[Start of section]

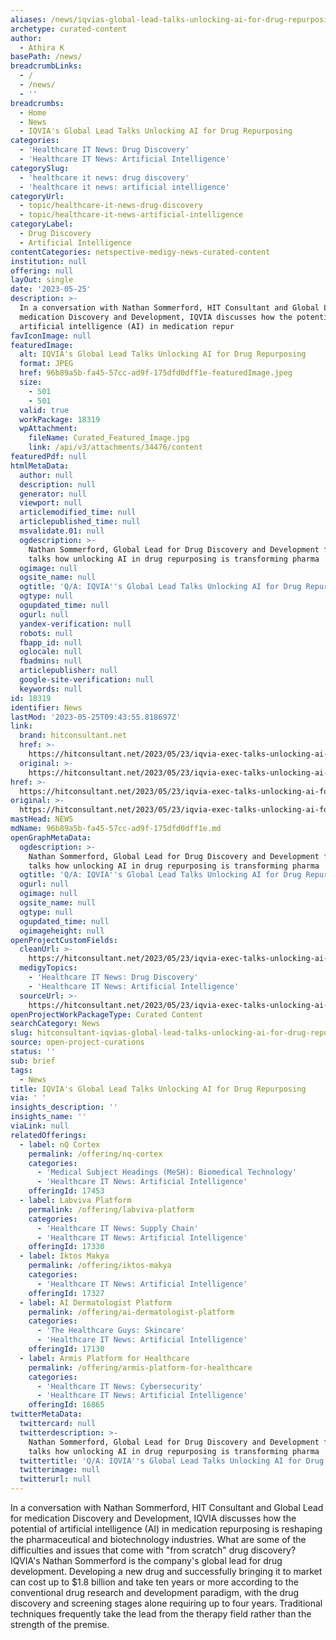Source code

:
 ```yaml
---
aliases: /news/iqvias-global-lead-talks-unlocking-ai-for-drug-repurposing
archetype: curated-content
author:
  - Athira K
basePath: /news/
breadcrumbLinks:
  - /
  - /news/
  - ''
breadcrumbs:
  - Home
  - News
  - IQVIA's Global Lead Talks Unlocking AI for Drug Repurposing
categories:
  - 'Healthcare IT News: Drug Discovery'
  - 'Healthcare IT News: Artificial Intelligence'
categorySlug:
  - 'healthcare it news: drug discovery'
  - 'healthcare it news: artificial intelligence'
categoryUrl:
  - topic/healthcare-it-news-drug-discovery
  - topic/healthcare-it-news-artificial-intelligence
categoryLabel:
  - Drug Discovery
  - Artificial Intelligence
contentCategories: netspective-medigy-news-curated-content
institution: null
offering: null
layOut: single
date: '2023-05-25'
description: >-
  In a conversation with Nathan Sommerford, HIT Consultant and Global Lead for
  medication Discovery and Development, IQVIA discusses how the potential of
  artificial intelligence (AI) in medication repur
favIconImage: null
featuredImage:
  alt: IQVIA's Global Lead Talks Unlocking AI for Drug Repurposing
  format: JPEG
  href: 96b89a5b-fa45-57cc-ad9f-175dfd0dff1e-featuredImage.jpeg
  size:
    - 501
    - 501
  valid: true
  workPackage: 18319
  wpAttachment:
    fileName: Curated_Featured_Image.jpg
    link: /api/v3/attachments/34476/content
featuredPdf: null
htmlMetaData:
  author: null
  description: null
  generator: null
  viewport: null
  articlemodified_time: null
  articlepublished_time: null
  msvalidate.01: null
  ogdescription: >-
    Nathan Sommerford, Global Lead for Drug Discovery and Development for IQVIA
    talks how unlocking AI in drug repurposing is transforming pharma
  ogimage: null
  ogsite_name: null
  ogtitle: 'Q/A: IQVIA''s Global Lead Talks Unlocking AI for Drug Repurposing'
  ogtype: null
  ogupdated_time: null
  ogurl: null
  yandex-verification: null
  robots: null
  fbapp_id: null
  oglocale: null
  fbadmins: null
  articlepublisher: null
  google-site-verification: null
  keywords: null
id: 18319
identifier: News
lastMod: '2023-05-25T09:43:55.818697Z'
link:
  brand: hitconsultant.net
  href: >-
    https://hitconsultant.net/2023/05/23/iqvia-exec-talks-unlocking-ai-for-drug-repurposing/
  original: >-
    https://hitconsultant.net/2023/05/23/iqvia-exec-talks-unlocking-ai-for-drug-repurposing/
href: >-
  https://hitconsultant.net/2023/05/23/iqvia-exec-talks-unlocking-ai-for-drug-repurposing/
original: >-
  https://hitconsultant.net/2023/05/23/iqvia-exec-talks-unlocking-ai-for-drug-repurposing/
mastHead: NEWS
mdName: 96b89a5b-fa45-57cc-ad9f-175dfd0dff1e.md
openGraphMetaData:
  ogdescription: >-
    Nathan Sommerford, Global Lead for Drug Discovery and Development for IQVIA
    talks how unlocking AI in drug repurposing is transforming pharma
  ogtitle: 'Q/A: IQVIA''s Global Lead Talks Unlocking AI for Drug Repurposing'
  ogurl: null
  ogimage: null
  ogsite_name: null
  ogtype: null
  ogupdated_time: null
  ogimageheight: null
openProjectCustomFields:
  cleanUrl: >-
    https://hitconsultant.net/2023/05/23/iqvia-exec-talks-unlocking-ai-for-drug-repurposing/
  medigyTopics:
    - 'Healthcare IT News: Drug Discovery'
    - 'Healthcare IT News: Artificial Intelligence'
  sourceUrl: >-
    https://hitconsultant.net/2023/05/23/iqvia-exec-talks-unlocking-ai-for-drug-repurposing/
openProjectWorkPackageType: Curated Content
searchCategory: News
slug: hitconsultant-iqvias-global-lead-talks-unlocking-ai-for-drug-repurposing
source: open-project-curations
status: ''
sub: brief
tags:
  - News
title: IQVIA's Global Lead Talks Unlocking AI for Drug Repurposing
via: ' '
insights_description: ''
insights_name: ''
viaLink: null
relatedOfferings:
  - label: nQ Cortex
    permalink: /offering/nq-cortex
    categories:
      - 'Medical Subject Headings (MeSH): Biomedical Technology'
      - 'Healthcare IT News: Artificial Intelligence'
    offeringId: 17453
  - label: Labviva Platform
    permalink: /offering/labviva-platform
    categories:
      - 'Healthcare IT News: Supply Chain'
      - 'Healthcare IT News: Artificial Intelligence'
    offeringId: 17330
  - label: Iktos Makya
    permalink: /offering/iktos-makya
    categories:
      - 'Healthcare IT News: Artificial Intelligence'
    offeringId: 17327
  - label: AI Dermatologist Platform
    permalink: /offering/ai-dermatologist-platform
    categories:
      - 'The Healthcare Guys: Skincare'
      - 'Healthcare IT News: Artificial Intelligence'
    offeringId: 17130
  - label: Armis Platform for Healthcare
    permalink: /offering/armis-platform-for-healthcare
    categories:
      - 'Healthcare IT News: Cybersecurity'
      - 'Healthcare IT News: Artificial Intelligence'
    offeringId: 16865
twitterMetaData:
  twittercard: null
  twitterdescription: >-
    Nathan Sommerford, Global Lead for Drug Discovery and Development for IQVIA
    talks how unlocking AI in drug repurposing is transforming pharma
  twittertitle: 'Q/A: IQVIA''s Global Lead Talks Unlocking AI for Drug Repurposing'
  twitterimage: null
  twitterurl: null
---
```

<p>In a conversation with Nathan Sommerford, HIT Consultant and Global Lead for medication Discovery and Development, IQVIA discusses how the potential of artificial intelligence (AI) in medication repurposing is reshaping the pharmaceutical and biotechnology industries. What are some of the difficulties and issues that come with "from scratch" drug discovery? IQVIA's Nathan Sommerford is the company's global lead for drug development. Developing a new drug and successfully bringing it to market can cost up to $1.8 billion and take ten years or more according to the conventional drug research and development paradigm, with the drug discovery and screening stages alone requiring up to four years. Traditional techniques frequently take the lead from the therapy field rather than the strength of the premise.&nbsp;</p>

[End of section]
[Start of section]

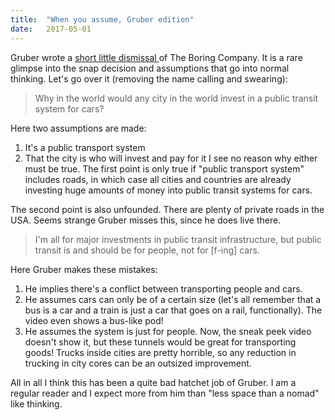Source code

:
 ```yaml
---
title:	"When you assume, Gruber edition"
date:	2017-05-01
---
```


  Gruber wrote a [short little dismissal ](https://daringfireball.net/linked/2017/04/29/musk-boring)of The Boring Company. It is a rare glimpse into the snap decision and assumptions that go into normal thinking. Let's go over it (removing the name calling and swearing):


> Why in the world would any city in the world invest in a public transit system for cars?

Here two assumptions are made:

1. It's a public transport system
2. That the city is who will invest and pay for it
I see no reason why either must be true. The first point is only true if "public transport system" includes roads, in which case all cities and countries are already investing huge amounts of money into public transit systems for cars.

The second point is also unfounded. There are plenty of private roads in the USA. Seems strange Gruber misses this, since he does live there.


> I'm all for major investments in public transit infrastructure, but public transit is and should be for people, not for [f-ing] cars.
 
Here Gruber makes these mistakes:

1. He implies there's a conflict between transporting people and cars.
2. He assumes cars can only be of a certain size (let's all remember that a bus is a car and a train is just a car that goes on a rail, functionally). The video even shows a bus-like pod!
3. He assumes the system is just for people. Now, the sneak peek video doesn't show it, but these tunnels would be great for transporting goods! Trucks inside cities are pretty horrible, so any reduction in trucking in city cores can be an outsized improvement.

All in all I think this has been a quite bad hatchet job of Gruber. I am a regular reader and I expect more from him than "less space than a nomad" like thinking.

[End of section]

**PROBLEM DETAILS:** List every line above that contains the word "offeringId".

**RESULT OF THIS TASK:**
    offeringId: 17453
    offeringId: 17330
    offeringId: 17327
    offeringId: 17130
    offeringId: 16865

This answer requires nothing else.